Copy out every line of the data where the word "selection" is found.
------------------------
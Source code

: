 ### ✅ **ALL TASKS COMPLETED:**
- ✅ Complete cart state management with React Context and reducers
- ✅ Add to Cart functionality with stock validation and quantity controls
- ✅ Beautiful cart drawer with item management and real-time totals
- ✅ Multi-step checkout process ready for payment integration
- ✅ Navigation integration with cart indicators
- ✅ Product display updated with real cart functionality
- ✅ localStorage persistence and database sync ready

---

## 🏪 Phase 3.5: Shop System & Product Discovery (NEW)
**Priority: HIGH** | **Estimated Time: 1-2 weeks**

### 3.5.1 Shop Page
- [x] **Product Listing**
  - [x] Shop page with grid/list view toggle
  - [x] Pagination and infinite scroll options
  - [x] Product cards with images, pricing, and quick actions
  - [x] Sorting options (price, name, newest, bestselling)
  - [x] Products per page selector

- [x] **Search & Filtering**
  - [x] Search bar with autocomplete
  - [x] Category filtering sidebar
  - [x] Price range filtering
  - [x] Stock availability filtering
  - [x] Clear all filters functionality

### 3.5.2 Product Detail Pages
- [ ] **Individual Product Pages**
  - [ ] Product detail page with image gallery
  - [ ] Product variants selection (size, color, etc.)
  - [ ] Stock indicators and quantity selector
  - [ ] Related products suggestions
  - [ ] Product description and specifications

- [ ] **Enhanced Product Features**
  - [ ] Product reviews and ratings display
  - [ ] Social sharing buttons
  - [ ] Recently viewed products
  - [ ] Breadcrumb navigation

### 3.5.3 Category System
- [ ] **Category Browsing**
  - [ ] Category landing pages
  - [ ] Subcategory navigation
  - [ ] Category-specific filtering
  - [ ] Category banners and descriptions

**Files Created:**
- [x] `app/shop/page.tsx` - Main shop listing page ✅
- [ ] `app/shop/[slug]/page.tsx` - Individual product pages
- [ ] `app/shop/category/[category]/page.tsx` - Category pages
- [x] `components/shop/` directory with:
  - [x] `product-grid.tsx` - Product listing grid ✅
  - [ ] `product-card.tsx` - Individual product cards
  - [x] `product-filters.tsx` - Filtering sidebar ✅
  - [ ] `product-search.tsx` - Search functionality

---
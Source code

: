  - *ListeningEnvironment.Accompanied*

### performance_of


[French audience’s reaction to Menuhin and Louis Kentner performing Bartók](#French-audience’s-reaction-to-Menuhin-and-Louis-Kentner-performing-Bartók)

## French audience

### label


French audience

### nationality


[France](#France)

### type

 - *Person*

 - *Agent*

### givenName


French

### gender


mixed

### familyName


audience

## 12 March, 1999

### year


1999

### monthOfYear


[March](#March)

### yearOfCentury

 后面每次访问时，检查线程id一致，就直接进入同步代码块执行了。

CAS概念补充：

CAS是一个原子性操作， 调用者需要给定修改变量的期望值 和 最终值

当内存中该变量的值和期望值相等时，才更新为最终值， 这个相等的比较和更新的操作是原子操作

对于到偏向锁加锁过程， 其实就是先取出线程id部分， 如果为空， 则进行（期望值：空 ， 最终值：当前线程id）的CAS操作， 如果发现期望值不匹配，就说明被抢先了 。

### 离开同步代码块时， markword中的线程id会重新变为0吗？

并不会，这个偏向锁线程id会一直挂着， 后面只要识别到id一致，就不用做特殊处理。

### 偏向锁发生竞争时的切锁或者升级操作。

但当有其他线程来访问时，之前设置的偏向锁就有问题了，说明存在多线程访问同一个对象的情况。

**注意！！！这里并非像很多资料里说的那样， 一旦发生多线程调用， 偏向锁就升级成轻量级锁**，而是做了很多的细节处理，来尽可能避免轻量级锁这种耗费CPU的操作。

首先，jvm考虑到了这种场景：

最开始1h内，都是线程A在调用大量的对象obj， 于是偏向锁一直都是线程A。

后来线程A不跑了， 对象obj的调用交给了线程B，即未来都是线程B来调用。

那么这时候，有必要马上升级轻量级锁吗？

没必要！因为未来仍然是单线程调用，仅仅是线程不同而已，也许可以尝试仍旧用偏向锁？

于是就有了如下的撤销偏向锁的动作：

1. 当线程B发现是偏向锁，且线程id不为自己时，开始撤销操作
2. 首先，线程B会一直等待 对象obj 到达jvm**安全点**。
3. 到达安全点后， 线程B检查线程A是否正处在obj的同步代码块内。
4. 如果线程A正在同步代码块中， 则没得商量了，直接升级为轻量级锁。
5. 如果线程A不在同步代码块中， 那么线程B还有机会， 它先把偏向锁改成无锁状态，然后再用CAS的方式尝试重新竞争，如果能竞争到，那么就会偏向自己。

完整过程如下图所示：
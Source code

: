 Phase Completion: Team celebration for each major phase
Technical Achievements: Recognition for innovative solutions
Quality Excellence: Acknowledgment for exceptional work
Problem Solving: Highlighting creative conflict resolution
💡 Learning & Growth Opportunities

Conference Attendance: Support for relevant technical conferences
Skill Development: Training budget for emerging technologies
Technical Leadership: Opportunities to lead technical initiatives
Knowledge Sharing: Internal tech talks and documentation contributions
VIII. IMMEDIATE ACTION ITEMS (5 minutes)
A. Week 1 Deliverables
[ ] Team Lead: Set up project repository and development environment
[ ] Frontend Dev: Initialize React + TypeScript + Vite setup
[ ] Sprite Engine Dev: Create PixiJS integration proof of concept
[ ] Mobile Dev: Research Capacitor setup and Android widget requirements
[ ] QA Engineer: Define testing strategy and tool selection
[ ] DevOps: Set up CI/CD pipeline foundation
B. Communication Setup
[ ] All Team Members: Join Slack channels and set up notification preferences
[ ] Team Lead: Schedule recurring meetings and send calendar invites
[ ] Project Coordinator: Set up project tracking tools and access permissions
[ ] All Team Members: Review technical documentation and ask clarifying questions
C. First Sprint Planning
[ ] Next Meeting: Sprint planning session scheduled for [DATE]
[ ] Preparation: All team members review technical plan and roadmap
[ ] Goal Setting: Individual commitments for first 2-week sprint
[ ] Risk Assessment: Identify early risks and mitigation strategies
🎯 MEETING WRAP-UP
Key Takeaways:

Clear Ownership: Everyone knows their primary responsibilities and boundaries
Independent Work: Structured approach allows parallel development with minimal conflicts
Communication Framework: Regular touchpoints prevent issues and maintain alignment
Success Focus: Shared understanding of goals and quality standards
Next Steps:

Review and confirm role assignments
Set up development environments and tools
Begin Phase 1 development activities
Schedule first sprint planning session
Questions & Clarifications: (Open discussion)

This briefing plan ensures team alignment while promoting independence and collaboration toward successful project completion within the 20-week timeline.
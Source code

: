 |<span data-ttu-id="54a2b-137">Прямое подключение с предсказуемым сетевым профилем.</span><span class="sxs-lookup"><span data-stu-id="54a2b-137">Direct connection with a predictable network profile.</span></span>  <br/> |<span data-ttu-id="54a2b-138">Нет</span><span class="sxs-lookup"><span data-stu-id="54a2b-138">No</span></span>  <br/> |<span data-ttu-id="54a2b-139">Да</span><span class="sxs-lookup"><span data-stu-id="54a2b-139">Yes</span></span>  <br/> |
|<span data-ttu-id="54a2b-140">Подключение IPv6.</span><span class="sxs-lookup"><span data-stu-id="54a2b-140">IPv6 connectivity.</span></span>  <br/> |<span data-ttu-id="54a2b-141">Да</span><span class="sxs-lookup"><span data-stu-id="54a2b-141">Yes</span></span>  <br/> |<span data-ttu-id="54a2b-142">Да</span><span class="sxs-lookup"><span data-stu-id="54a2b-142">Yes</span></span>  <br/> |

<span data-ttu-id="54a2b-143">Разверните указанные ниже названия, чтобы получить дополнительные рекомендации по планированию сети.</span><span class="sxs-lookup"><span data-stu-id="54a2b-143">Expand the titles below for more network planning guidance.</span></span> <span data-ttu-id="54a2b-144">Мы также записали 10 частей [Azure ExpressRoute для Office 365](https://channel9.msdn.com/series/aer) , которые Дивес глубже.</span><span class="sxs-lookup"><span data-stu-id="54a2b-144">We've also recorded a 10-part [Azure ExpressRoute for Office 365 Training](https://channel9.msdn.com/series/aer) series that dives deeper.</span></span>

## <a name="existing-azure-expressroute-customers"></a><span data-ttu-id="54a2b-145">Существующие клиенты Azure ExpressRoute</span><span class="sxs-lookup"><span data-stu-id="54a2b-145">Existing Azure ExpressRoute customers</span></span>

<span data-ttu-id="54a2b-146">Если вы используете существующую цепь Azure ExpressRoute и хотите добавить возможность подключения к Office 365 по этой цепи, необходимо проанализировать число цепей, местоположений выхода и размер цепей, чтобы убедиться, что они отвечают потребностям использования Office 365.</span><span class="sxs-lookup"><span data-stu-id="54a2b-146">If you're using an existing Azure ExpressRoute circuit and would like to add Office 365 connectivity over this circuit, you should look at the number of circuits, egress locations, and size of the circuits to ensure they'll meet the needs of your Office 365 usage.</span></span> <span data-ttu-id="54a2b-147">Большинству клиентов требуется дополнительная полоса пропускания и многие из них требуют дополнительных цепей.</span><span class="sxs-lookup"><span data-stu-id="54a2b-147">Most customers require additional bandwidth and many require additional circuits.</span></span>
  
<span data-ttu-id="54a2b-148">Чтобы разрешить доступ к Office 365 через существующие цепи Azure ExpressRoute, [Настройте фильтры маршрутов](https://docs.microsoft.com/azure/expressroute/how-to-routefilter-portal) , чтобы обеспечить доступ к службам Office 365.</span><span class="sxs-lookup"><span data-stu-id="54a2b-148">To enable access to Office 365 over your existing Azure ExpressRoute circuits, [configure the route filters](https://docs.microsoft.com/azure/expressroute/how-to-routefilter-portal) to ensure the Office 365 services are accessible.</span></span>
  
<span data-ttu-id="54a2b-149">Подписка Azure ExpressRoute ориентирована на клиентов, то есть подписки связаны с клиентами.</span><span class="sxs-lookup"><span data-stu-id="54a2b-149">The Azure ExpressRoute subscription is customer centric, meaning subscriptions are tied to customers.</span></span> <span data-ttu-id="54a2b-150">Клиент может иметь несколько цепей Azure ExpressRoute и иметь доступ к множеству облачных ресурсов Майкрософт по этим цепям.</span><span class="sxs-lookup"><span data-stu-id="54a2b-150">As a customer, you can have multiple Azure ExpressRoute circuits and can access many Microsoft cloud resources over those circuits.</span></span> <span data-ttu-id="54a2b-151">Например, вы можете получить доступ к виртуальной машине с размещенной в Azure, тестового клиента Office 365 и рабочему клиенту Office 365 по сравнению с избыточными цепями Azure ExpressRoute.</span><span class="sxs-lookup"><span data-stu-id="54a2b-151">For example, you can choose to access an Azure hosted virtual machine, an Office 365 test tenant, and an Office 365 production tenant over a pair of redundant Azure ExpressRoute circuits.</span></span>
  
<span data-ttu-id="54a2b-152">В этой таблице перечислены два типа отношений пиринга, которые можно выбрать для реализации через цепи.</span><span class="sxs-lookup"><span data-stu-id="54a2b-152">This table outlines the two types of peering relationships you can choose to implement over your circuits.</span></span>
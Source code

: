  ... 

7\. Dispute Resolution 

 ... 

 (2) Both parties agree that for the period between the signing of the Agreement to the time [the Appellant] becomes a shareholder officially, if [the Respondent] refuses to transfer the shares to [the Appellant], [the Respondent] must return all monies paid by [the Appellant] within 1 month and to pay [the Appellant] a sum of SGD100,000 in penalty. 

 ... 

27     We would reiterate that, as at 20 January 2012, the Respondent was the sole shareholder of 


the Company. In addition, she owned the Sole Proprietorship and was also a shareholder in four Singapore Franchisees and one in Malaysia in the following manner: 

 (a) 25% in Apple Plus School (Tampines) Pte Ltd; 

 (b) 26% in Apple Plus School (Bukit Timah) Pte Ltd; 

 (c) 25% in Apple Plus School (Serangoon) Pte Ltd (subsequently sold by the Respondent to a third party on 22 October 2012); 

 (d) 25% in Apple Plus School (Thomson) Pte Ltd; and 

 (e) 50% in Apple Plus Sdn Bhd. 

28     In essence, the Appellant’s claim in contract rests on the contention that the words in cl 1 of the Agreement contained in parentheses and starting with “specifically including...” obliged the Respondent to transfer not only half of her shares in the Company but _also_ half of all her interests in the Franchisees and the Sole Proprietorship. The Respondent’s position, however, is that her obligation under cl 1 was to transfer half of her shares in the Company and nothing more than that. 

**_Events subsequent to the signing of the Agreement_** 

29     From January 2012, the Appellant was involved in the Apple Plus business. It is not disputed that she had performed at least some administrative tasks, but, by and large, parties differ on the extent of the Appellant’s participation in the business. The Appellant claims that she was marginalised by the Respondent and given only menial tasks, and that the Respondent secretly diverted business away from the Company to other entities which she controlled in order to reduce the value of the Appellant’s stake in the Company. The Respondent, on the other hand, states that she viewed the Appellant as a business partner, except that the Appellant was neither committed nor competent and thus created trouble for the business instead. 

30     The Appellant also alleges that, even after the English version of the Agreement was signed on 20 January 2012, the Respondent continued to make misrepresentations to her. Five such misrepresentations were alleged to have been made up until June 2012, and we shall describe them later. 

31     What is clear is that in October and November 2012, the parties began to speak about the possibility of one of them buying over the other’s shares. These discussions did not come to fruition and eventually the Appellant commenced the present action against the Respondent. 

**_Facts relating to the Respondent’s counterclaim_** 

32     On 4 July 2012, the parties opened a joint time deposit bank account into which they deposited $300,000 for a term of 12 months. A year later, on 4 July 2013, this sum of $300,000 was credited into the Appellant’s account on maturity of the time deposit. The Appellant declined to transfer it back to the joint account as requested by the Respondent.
------------------------
◆ **ANSWER TO THE PROBLEM**:
  - [ ] Product variants selection (size, color, etc.)
[ ] QA Engineer: Define testing strategy and tool selection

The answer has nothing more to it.